The steps that you’ll need to take to keep your pond fish healthy in winter will vary some depending on a lot of factors: the size and depth of your pond, the equipment you use, what kind of fish you have and, most of all, how cold it gets where your pond is. There are a few rules, though, that should help out any pond owner to keep their fish healthy throughout the cold months.
- Get the water balanced before the weather turns cold.
Obviously, you should be trying to keep your water as well-balanced as possible all year round. However, I’m a big believer in putting in a couple of extra partial water changes when the weather starts to get cooler. This helps to get rid of some of the byproducts of your pond’s metabolism (such as nitrates), giving your fish healthier water through the cold months.
- Keep your water balanced through colder weather
I’m a big advocate of adding cold water bacteria to your pond when the mercury drops. The metabolisms of the bacteria in your pond slow and even stop in winter, meaning that they’re doing less cleaning of your pond. Cold water bacteria will keep metabolizing waste in your pond in colder weather.

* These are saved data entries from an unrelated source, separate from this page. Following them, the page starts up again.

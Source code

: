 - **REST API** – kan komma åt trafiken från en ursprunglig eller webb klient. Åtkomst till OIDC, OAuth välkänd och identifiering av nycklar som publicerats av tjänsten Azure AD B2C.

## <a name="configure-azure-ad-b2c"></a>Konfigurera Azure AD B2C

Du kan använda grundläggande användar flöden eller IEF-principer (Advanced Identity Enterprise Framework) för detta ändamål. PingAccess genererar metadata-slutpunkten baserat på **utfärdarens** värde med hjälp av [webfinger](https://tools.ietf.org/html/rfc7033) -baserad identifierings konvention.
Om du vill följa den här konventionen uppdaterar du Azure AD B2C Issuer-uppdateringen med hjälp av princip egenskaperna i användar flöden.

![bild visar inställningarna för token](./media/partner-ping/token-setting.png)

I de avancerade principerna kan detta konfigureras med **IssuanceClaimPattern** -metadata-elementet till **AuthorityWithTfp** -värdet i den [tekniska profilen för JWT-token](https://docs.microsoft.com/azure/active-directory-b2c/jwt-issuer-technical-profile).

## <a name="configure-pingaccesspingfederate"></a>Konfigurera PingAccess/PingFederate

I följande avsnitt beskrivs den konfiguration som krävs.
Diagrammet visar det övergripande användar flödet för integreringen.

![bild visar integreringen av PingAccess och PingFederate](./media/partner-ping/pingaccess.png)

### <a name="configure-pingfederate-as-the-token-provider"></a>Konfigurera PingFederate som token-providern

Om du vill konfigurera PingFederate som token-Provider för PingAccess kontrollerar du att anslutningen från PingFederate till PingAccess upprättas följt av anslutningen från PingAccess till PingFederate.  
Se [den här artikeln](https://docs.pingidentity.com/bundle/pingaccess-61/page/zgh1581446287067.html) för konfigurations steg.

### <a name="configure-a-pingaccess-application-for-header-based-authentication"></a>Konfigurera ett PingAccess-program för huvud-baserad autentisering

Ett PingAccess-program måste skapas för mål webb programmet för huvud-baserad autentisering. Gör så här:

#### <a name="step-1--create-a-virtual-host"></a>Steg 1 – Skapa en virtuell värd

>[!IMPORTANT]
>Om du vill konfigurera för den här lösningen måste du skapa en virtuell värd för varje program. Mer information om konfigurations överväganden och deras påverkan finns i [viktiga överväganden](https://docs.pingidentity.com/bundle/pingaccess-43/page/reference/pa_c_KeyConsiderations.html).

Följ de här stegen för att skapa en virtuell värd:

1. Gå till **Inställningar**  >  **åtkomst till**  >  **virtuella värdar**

- Change your feeding schedule
As the water gets cooler, the metabolisms of pretty much everything in your pond slow down. This is just as true of your fish. Slower metabolisms mean that it’s more difficult for your fish to digest what they eat, and this can cause problems. When the water gets below 55 degrees F, I strongly recommend switching to a specialized cold water fish food. This is less rich and easier to digest, and is much healthier for your fish. If your water drops below 42 degrees, stop feeding the fish. Their metabolisms get very slow at that point, and adding food to the water will just be throwing your water out of balance.
- Keep your pond surface open
If your pond freezes completely over, gas exchange between the air and the water stops. That is very bad for your fish. Trying to break a hole through the ice on the surface of your pond can be even more dangerous for your fish, though, as the shock waves through the virtually incompressible water will very likely injure or even kill your fish. The better solution is to keep your pond from icing over completely in the first place. In much of the US the bubbles from an aerator can actually be enough to keep the pond from freezing completely, and an aerator is something that you should probably have in your pond anyway. If you live in a particularly cold part of the country, you might need a dedicated de-icer.
- Keep your water clean before it’s a problem
Get that net up, and get it up early. Once the leaves start falling, you’ve probably waited too long, and now you’ll have a pond full of things that will spend the winter decomposing, making the water less healthy for your fish.